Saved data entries

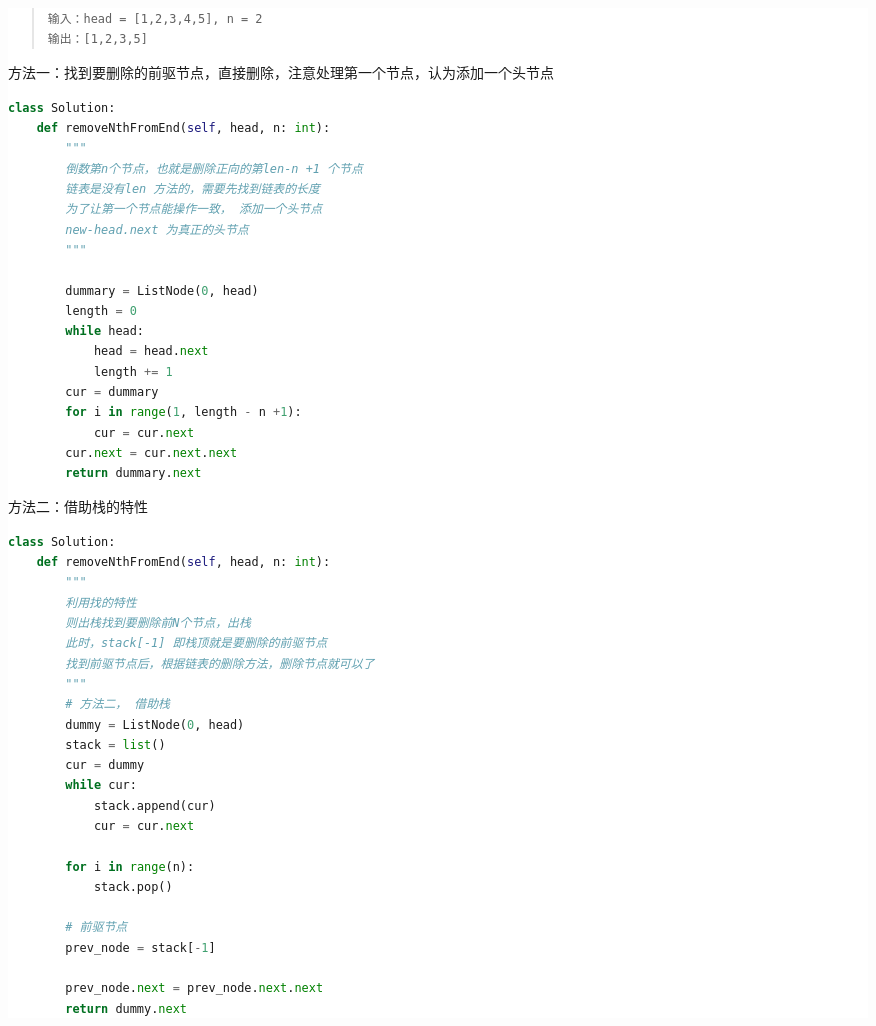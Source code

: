 
> ```
> 输入：head = [1,2,3,4,5], n = 2
> 输出：[1,2,3,5]
> ```



方法一：找到要删除的前驱节点，直接删除，注意处理第一个节点，认为添加一个头节点

```python
class Solution:
    def removeNthFromEnd(self, head, n: int):
        """
        倒数第n个节点，也就是删除正向的第len-n +1 个节点
        链表是没有len 方法的，需要先找到链表的长度
        为了让第一个节点能操作一致， 添加一个头节点
        new-head.next 为真正的头节点
        """

        dummary = ListNode(0, head)
        length = 0
        while head:
            head = head.next
            length += 1
        cur = dummary
        for i in range(1, length - n +1):
            cur = cur.next
        cur.next = cur.next.next
        return dummary.next

```



方法二：借助栈的特性

```python
class Solution:
    def removeNthFromEnd(self, head, n: int):
		"""
		利用找的特性
		则出栈找到要删除前N个节点，出栈
		此时，stack[-1] 即栈顶就是要删除的前驱节点
		找到前驱节点后，根据链表的删除方法，删除节点就可以了
		"""
        # 方法二， 借助栈
        dummy = ListNode(0, head)
        stack = list()
        cur = dummy
        while cur:
            stack.append(cur)
            cur = cur.next
        
        for i in range(n):
            stack.pop()
        
        # 前驱节点
        prev_node = stack[-1]

        prev_node.next = prev_node.next.next
        return dummy.next

```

## What the task requires
From the records above, return each line that has the string "ListNode".

## Response box
        dummary = ListNode(0, head)
        dummy = ListNode(0, head)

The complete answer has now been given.